Filter the entries down to the lines holding "forum", then copy those lines.

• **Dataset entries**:
********************

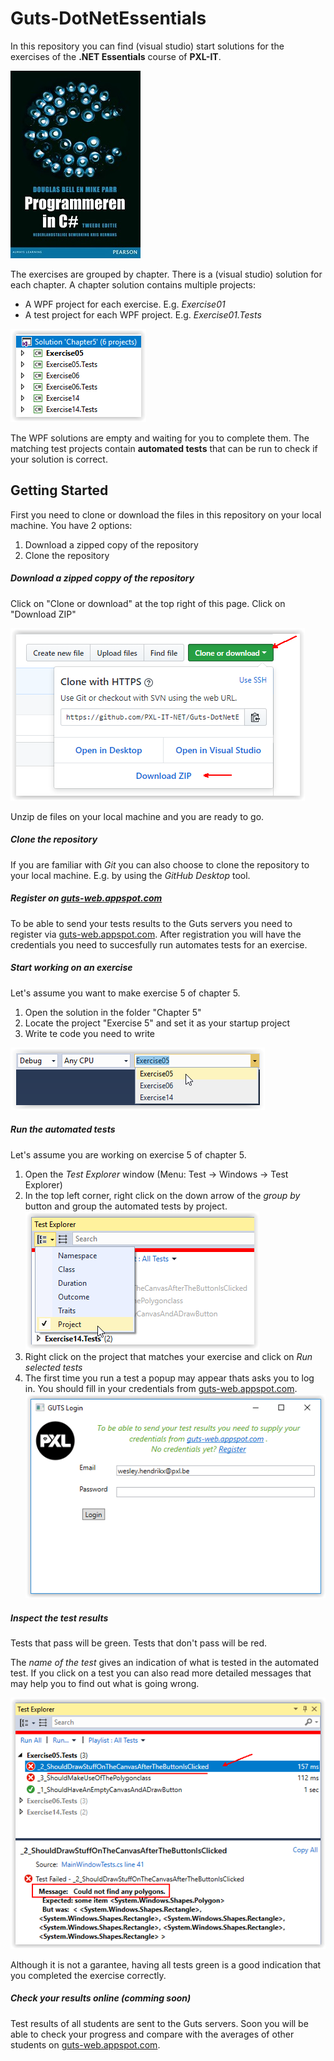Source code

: # Guts-DotNetEssentials
In this repository you can find (visual studio) start solutions for the exercises of the **.NET Essentials** course of **PXL-IT**.

![alt text][img_book]

The exercises are grouped by chapter. There is a (visual studio) solution for each chapter.
A chapter solution contains multiple projects:
- A WPF project for each exercise. E.g. *Exercise01*
- A test project for each WPF project. E.g. *Exercise01.Tests*

![alt text][img_projects]

The WPF solutions are empty and waiting for you to complete them.
The matching test projects contain **automated tests** that can be run to check if your solution is correct.

## Getting Started
First you need to clone or download the files in this repository on your local machine.
You have 2 options:
1. Download a zipped copy of the repository
2. Clone the repository

##### Download a zipped coppy of the repository
Click on "Clone or download" at the top right of this page.
Click on "Download ZIP"

![alt text][img_download]

Unzip de files on your local machine and you are ready to go.

##### Clone the repository
If you are familiar with *Git* you can also choose to clone the repository to your local machine.
E.g. by using the *GitHub Desktop* tool.

##### Register on [guts-web.appspot.com](https://guts-web.appspot.com)
To be able to send your tests results to the Guts servers you need to register via [guts-web.appspot.com](https://guts-web.appspot.com/register).
After registration you will have the credentials you need to succesfully run automates tests for an exercise.

##### Start working on an exercise
Let's assume you want to make exercise 5 of chapter 5.
1. Open the solution in the folder "Chapter 5"
2. Locate the project "Exercise 5" and set it as your startup project
3. Write te code you need to write

![alt text][img_startup_project]

##### Run the automated tests
Let's assume you are working on exercise 5 of chapter 5.
1. Open the *Test Explorer* window (Menu: Test -> Windows -> Test Explorer)
2. In the top left corner, right click on the down arrow of the *group by* button and group the automated tests by project.
![alt text][img_group_tests]
3. Right click on the project that matches your exercise and click on *Run selected tests*
4. The first time you run a test a popup may appear thats asks you to log in. You should fill in your credentials from [guts-web.appspot.com](https://guts-web.appspot.com).
![alt text][img_login_vs]

##### Inspect the test results
Tests that pass will be green. Tests that don't pass will be red. 

The *name of the test* gives an indication of what is tested in the automated test.
If you click on a test you can also read more detailed messages that may help you to find out what is going wrong.

![alt text][img_test_detail]

Although it is not a garantee, having all tests green is a good indication that you completed the exercise correctly.

##### Check your results online (comming soon)
Test results of all students are sent to the Guts servers.
Soon you will be able to check your progress and compare with the averages of other students on  [guts-web.appspot.com](https://guts-web.appspot.com).

[img_book]:Images/book.jpg "Handboek 'Programmeren in C#'"
[img_projects]:Images/projects.png "Solution for chapter five with its projects"
[img_download]:Images/download.png "Download repository"
[img_startup_project]:Images/startup_project.png "Choose startup project"
[img_group_tests]:Images/group_tests.png "Group tests by project"
[img_test_detail]:Images/test_detail.png "Details of a test result"
[img_login_vs]:Images/login_vs.png "Visual studio login"

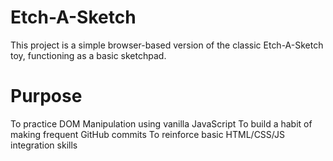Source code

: # Etch-A-Sketch

This project is a simple browser-based version of the classic Etch-A-Sketch toy, functioning as a basic sketchpad.


# Purpose

To practice DOM Manipulation using vanilla JavaScript
To build a habit of making frequent GitHub commits
To reinforce basic HTML/CSS/JS integration skills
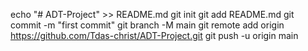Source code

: echo "# ADT-Project" >> README.md
git init
git add README.md
git commit -m "first commit"
git branch -M main
git remote add origin https://github.com/Tdas-christ/ADT-Project.git
git push -u origin main
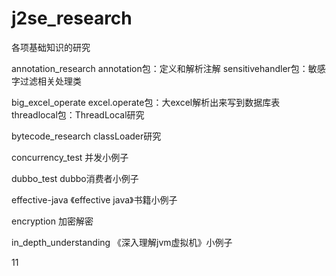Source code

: # j2se_research
各项基础知识的研究

annotation_research
	annotation包：定义和解析注解
	sensitivehandler包：敏感字过滤相关处理类
  
big_excel_operate
	excel.operate包：大excel解析出来写到数据库表
	threadlocal包：ThreadLocal研究
  
bytecode_research
	classLoader研究
  
concurrency_test
	并发小例子
  
dubbo_test
	dubbo消费者小例子
  
effective-java
	《effective java》书籍小例子
  
encryption
	加密解密
  
in_depth_understanding
	《深入理解jvm虚拟机》小例子 
  
11
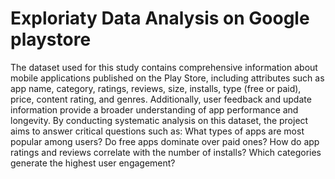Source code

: # Exploriaty Data Analysis on Google playstore
The dataset used for this study contains comprehensive information about mobile applications published on the Play Store, including attributes such as app name, category, ratings, reviews, size, installs, type (free or paid), price, content rating, and genres. Additionally, user feedback and update information provide a broader understanding of app performance and longevity. By conducting systematic analysis on this dataset, the project aims to answer critical questions such as: What types of apps are most popular among users? Do free apps dominate over paid ones? How do app ratings and reviews correlate with the number of installs? Which categories generate the highest user engagement?
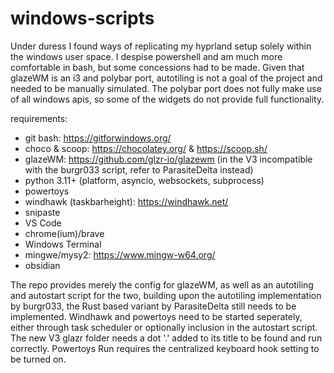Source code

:# windows-scripts
Under duress I found ways of replicating my hyprland setup solely within the windows user space.
I despise powershell and am much more comfortable in bash, but some concessions had to be made.
Given that glazeWM is an i3 and polybar port, autotiling is not a goal of the project and 
needed to be manually simulated. The polybar port does not fully make use of all windows apis, 
so some of the widgets do not provide full functionality.

requirements:
- git bash: https://gitforwindows.org/
- choco & scoop: https://chocolatey.org/  &  https://scoop.sh/
- glazeWM: https://github.com/glzr-io/glazewm (in the V3 incompatible with the burgr033 script, refer to ParasiteDelta instead)
- python 3.11+ (platform, asyncio, websockets, subprocess)
- powertoys
- windhawk (taskbarheight): https://windhawk.net/
- snipaste
- VS Code
- chrome(ium)/brave
- Windows Terminal
- mingwe/mysy2: https://www.mingw-w64.org/
- obsidian

The repo provides merely the config for glazeWM, as well as an autotiling and autostart script for the two,
building upon the autotiling implementation by burgr033, the Rust based variant by ParasiteDelta still needs to be implemented.
Windhawk and powertoys need to be started seperately, either through task scheduler or optionally inclusion in the autostart script. 
The new V3 glazr folder needs a dot '.' added to its title to be found and run correctly.
Powertoys Run requires the centralized keyboard hook setting to be turned on.
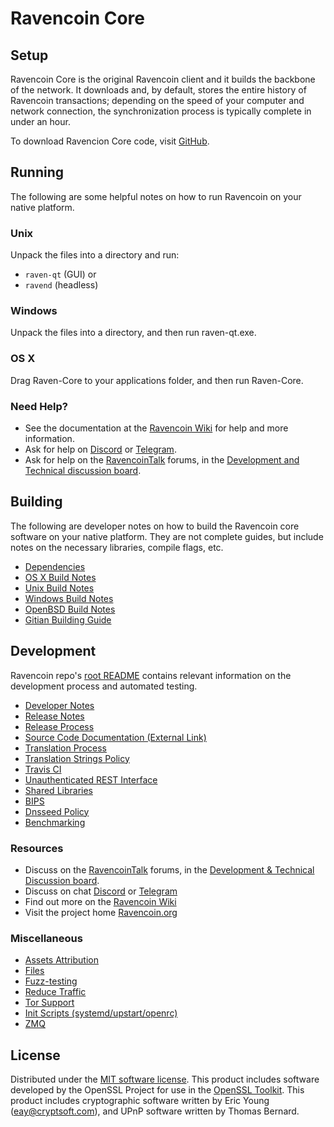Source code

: Ravencoin Core
==============

Setup
---------------------
Ravencoin Core is the original Ravencoin client and it builds the backbone of the network. It downloads and, by default, stores the entire history of Ravencoin transactions; depending on the speed of your computer and network connection, the synchronization process is typically complete in under an hour.

To download Ravencion Core code, visit [GitHub](https://github.com/RavenProject/Ravencoin/releases).

Running
---------------------
The following are some helpful notes on how to run Ravencoin on your native platform.

### Unix

Unpack the files into a directory and run:

- `raven-qt` (GUI) or
- `ravend` (headless)

### Windows

Unpack the files into a directory, and then run raven-qt.exe.

### OS X

Drag Raven-Core to your applications folder, and then run Raven-Core.

### Need Help?

* See the documentation at the [Ravencoin Wiki](https://raven.wiki/wiki/Ravencoin_Wiki)
for help and more information.
* Ask for help on [Discord](https://discord.gg/DUkcBst) or [Telegram](https://t.me/RavencoinDev).
* Ask for help on the [RavencoinTalk](https://www.ravencointalk.org/) forums, in the [Development and Technical discussion board](https://www.ravencointalk.org/?forum=661517).

Building
---------------------
The following are developer notes on how to build the Ravencoin core software on your native platform. They are not complete guides, but include notes on the necessary libraries, compile flags, etc.

- [Dependencies](dependencies.md)
- [OS X Build Notes](build-osx.md)
- [Unix Build Notes](build-unix.md)
- [Windows Build Notes](build-windows.md)
- [OpenBSD Build Notes](build-openbsd.md)
- [Gitian Building Guide](gitian-building.md)

Development
---------------------
Ravencoin repo's [root README](/README.md) contains relevant information on the development process and automated testing.

- [Developer Notes](developer-notes.md)
- [Release Notes](release-notes.md)
- [Release Process](release-process.md)
- [Source Code Documentation (External Link)](https://dev.visucore.com/raven/doxygen/)
- [Translation Process](translation_process.md)
- [Translation Strings Policy](translation_strings_policy.md)
- [Travis CI](travis-ci.md)
- [Unauthenticated REST Interface](REST-interface.md)
- [Shared Libraries](shared-libraries.md)
- [BIPS](bips.md)
- [Dnsseed Policy](dnsseed-policy.md)
- [Benchmarking](benchmarking.md)

### Resources
* Discuss on the [RavencoinTalk](https://www.ravencointalk.org/) forums, in the [Development & Technical Discussion board](https://www.ravencointalk.org/?forum=661517).
* Discuss on chat [Discord](https://discord.gg/DUkcBst) or [Telegram](https://t.me/RavencoinDev)
* Find out more on the [Ravencoin Wiki](https://raven.wiki/wiki/Ravencoin_Wiki)
* Visit the project home [Ravencoin.org](https://ravencoin.org)

### Miscellaneous
- [Assets Attribution](assets-attribution.md)
- [Files](files.md)
- [Fuzz-testing](fuzzing.md)
- [Reduce Traffic](reduce-traffic.md)
- [Tor Support](tor.md)
- [Init Scripts (systemd/upstart/openrc)](init.md)
- [ZMQ](zmq.md)

License
---------------------
Distributed under the [MIT software license](/COPYING).
This product includes software developed by the OpenSSL Project for use in the [OpenSSL Toolkit](https://www.openssl.org/). This product includes
cryptographic software written by Eric Young ([eay@cryptsoft.com](mailto:eay@cryptsoft.com)), and UPnP software written by Thomas Bernard.
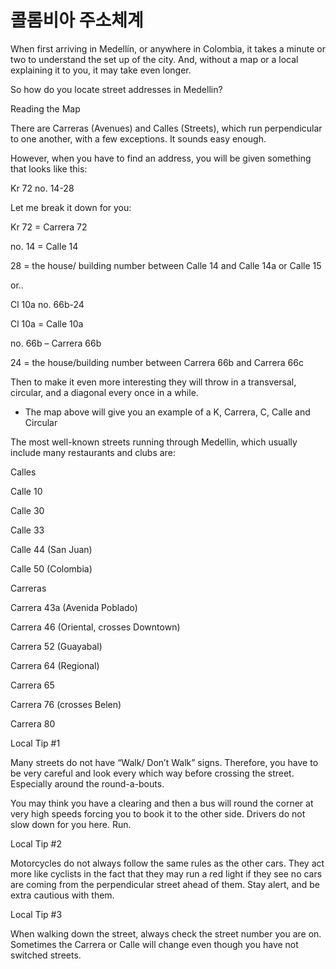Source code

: # 콜롬비아 주소체계

When first arriving in Medellín, or anywhere in Colombia, it takes a minute or two to understand the set up of the city.  And, without a map or a local explaining it to you, it may take even longer.

So how do you locate street addresses in Medellin?

Reading the Map

There are Carreras (Avenues) and Calles (Streets), which run perpendicular to one another, with a few exceptions.  It sounds easy enough.

However, when you have to find an address, you will be given something that looks like this:

Kr 72 no. 14-28

Let me break it down for you:

Kr 72 = Carrera 72

no. 14 = Calle 14

28 = the house/ building number between Calle 14 and Calle 14a or Calle 15

or..

Cl 10a no. 66b-24

Cl 10a = Calle 10a

no. 66b – Carrera 66b

24 = the house/building number between Carrera 66b and Carrera 66c

Then to make it even more interesting they will throw in a transversal, circular, and a diagonal every once in a while.

* The map above will give you an example of a K, Carrera, C, Calle and Circular


The most well-known streets running through Medellin, which usually include many restaurants and clubs are:

Calles

Calle 10

Calle 30

Calle 33

Calle 44 (San Juan)

Calle 50 (Colombia)

Carreras

Carrera 43a (Avenida Poblado)

Carrera 46 (Oriental, crosses Downtown)

Carrera 52 (Guayabal)

Carrera 64 (Regional)

Carrera 65

Carrera 76 (crosses Belen)

Carrera 80

Local Tip #1

Many streets do not have “Walk/ Don’t Walk” signs.  Therefore, you have to be very careful and look every which way before crossing the street.  Especially around the round-a-bouts.

You may think you have a clearing and then a bus will round the corner at very high speeds forcing you to book it to the other side.  Drivers do not slow down for you here.  Run.

Local Tip #2

Motorcycles do not always follow the same rules as the other cars.  They act more like cyclists in the fact that they may run a red light if they see no cars are coming from the perpendicular street ahead of them.  Stay alert, and be extra cautious with them.

Local Tip #3

When walking down the street, always check the street number you are on.  Sometimes the Carrera or Calle will change even though you have not switched streets.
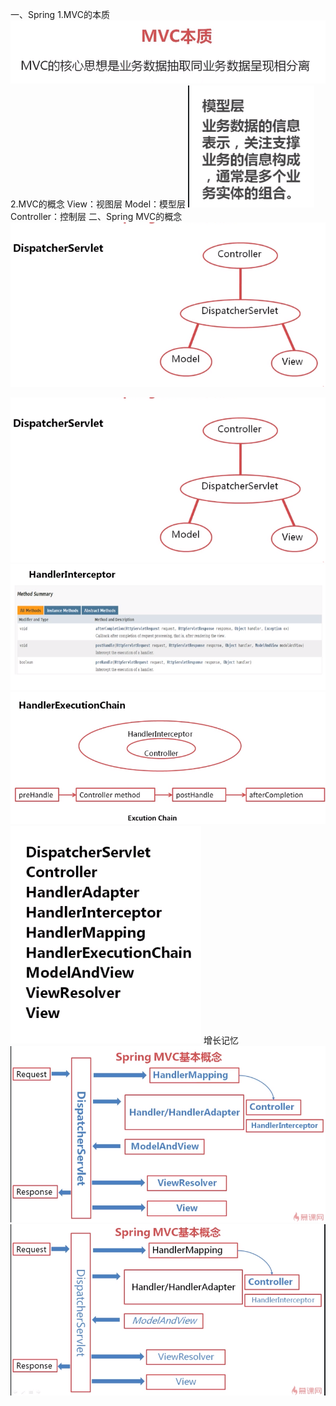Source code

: 一、Spring
1.MVC的本质
![mvc](_v_images/_mvc_1531797466_31747.png)
2.MVC的概念
View：视图层
Model：模型层
![](_v_images/_1531797535_14219.png)
Controller：控制层
二、Spring MVC的概念
![DispatcherServlet](_v_images/_dispatcher_1531797636_17068.png)

![DispatcherServlet](_v_images/_dispatcher_1531797664_7761.png)
![HandlerInterceptor](_v_images/_handlerint_1531797697_12727.png)
![Hand](_v_images/_hand_1531797731_27699.png)
![](_v_images/_1531797907_9730.png)
增长记忆![](_v_images/_1531797922_19037.png)
![](_v_images/_1531797930_30834.png)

********************

• **ANSWER BELOW**:
* Ask for help on the [RavencoinTalk](https://www.ravencointalk.org/) forums, in the [Development and Technical discussion board](https://www.ravencointalk.org/?forum=661517).
* Discuss on the [RavencoinTalk](https://www.ravencointalk.org/) forums, in the [Development & Technical Discussion board](https://www.ravencointalk.org/?forum=661517).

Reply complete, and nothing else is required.